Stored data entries
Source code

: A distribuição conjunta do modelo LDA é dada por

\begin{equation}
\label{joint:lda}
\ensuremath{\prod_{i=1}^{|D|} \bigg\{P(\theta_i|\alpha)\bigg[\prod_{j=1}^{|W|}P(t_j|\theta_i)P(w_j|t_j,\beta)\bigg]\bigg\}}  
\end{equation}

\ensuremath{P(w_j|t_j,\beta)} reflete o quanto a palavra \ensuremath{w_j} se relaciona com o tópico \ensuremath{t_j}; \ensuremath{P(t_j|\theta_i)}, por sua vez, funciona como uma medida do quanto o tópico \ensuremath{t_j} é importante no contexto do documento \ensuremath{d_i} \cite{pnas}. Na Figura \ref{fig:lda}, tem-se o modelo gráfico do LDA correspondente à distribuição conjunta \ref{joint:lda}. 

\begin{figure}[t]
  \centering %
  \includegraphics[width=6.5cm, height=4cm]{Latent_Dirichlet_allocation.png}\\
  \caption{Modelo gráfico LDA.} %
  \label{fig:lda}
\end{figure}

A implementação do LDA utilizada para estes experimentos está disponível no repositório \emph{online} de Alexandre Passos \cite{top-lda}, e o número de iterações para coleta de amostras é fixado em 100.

Work order:
From the records above, return each line that includes "conjunta".

Expected answer:
: A distribuição conjunta do modelo LDA é dada por
\ensuremath{P(w_j|t_j,\beta)} reflete o quanto a palavra \ensuremath{w_j} se relaciona com o tópico \ensuremath{t_j}; \ensuremath{P(t_j|\theta_i)}, por sua vez, funciona como uma medida do quanto o tópico \ensuremath{t_j} é importante no contexto do documento \ensuremath{d_i} \cite{pnas}. Na Figura \ref{fig:lda}, tem-se o modelo gráfico do LDA correspondente à distribuição conjunta \ref{joint:lda}. 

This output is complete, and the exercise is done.